I would like to prove that for any family of balls $\{B(c_i,r_i)\}_i \subset \mathbb{R}^d$ such that $\{c_1, \dots, c_n\} \subset \bigcap_i B(c_i,r_i) $ and $\forall i, r_i \geq 1$, there exists a ball of radius $1-\frac{\theta_d}{2}$ included in the intersection $\bigcap_i B(c_i,r_i)$ where $\theta_d/2 = \frac{1}{2}\sqrt{\frac{2d}{d+1}}$ denotes the ratio between the diameter and the radius of the smallest enclosing ball of a regular simplex.

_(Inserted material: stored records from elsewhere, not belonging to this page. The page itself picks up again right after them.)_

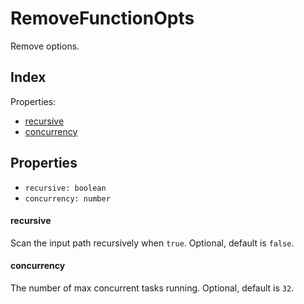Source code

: 
# RemoveFunctionOpts


Remove options.

## Index



Properties:

- [recursive](#recursive)
- [concurrency](#concurrency)



## Properties

- `recursive: boolean`
- `concurrency: number`


#### recursive

Scan the input path recursively when `true`. Optional, default is `false`.






#### concurrency

The number of max concurrent tasks running. Optional, default is `32`.





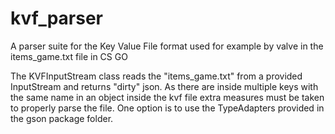 # kvf_parser
A parser suite for the Key Value File format used for example by valve in the items_game.txt file in CS GO

The KVFInputStream class reads the "items_game.txt" from a provided InputStream and returns "dirty" json.
As there are inside multiple keys with the same name in an object inside the kvf file extra measures must be taken to properly parse the file.
One option is to use the TypeAdapters provided in the gson package folder.
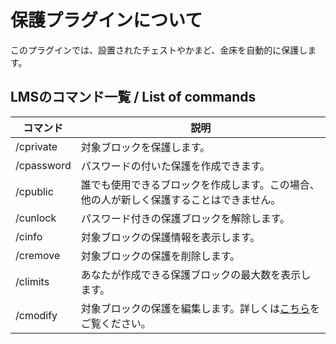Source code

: # 保護プラグインについて
このプラグインでは、設置されたチェストやかまど、金床を自動的に保護します。

## LMSのコマンド一覧 / List of commands

| コマンド | 説明 |
| -------- | -------- |
| /cprivate     | 対象ブロックを保護します。     |
| /cpassword     | パスワードの付いた保護を作成できます。         |
| /cpublic     | 誰でも使用できるブロックを作成します。この場合、他の人が新しく保護することはできません。        |
| /cunlock     | パスワード付きの保護ブロックを解除します。          |
| /cinfo     | 対象ブロックの保護情報を表示します。     |
| /cremove     | 対象ブロックの保護を削除します。     |
| /climits     | あなたが作成できる保護ブロックの最大数を表示します。     |
| /cmodify     | 対象ブロックの保護を編集します。詳しくは[こちら](https://github.com/Tsuser1/Modern-LWC/wiki/Commands)をご覧ください。     |
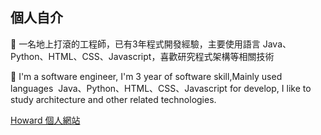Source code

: 
<h2>個人自介</h3>
<p>
  🔭 一名地上打滾的工程師，已有3年程式開發經驗，主要使用語言 Java、Python、HTML、CSS、Javascript，喜歡研究程式架構等相關技術
</p>
<p>
  🔭 I'm a software engineer, I'm 3 year of software skill,Mainly used languages ​ Java、Python、HTML、CSS、Javascript for develop, I like to study architecture and other related technologies.
</p>
<div>
  <a href="https://www.howardli.blog/#home">Howard 個人網站</a>
</div>
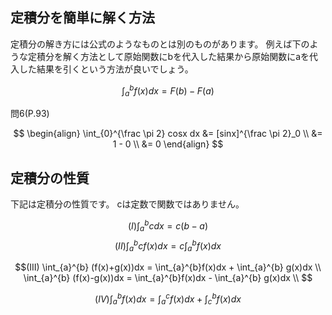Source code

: ## 定積分を簡単に解く方法
定積分の解き方には公式のようなものとは別のものがあります。
例えば下のような定積分を解く方法として原始関数にbを代入した結果から原始関数にaを代入した結果を引くという方法が良いでしょう。

$$ \int_{a}^{b}f(x) dx = F(b) - F(a)$$

問6(P.93)

$$
\begin{align}
\int_{0}^{\frac \pi 2} cosx dx &= [sinx]^{\frac \pi 2}_0 \\
&= 1 - 0 \\
&= 0
\end{align}
$$

## 定積分の性質
下記は定積分の性質です。
cは定数で関数ではありません。

$$ (I) \int_{a}^{b} cdx = c(b - a)$$
$$(II) \int_{a}^{b} cf(x)dx = c \int_{a}^{b} f(x)dx $$

$$(III) \int_{a}^{b} (f(x)+g(x))dx = \int_{a}^{b}f(x)dx + \int_{a}^{b} g(x)dx \\
\int_{a}^{b} (f(x)-g(x))dx = \int_{a}^{b}f(x)dx - \int_{a}^{b} g(x)dx \\
$$

$$
(IV) \int_{a}^{b} f(x)dx = \int_{a}^{c} f(x)dx + \int_{c}^{b} f(x)dx
$$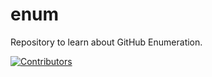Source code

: # enum
Repository to learn about GitHub Enumeration.




[![Contributors](https://img.shields.io/badge/Contributors-2-brightgreen)](https://github.com/EurydiceCorp/enum/graphs/contributors)
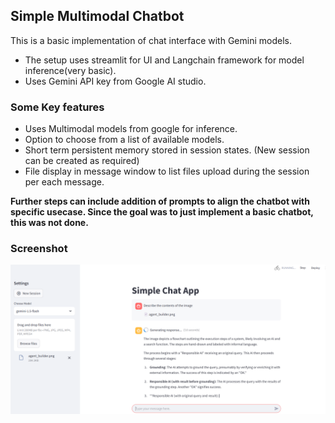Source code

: ## Simple Multimodal Chatbot
This is a basic implementation of chat interface with Gemini models. 
- The setup uses streamlit for UI and Langchain framework for model inference(very basic).
- Uses Gemini API key from Google AI studio.

### Some Key features
- Uses Multimodal models from google for inference.
- Option to choose from a list of available models.
- Short term persistent memory stored in session states. (New session can be created as required)
- File display in message window to list files upload during the session per each message.

**Further steps can include addition of prompts to align the chatbot with specific usecase. Since the goal was to just implement a basic chatbot, this was not done.**

### Screenshot
<img src="https://github.com/Ruthvik-1411/GenAI-Projects/blob/main/simple-gemini-chatbot/assets/streamlit-ui-001.png">
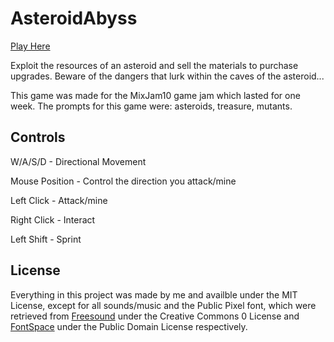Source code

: # AsteroidAbyss
[Play Here](https://supercam19.itch.io/asteroid-abyss)

Exploit the resources of an asteroid and sell the materials to purchase upgrades. Beware of the dangers that lurk within the caves of the asteroid...

This game was made for the MixJam10 game jam which lasted for one week. The prompts for this game were: asteroids, treasure, mutants.


## Controls

W/A/S/D - Directional Movement

Mouse Position - Control the direction you attack/mine

Left Click - Attack/mine

Right Click - Interact

Left Shift - Sprint

## License

Everything in this project was made by me and availble under the MIT License, except for all sounds/music and the Public Pixel font, which were retrieved from [Freesound](https://freesounds.org) under the Creative Commons 0 License and [FontSpace](https://www.fontspace.com/public-pixel-font-f72305) under the Public Domain License respectively.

Intuitively, it seems that the way of making the smallest intersection is to assign all points $c_i$ to the vertices of a regular simplex of diameter $1$ and all $r_i$ to $1$. By doing so, one can check that the ball of radius $1-\frac{\theta_d}{2}$ centered at $x$ the barycenter of $\{c_1,\dots,c_n\}$ is included in the intersection of balls $ \bigcap_i B(c_i,r_i)$. Indeed, in the case of a simplex, the radius of the biggest ball centered at $x$ and included in the intersection of balls is $1-\text{Radius}(\sigma) = 1 - \frac{\theta_d}{2}$ (hence the constant is tight in this case).
I am having difficulties to prove that this case is indeed the worst case. I was just able to prove that the result holds when all balls have the same radius. Does this result seems familiar to someone? I would really appreciate any comment, idea or reference.
ps : The topology tag is here for several reason. One of them is that the biggest radius of the ball included in the intersection corresponds to the weak feature size of the complement of the intersection. Another one is that this result is linked to a collapsibily result.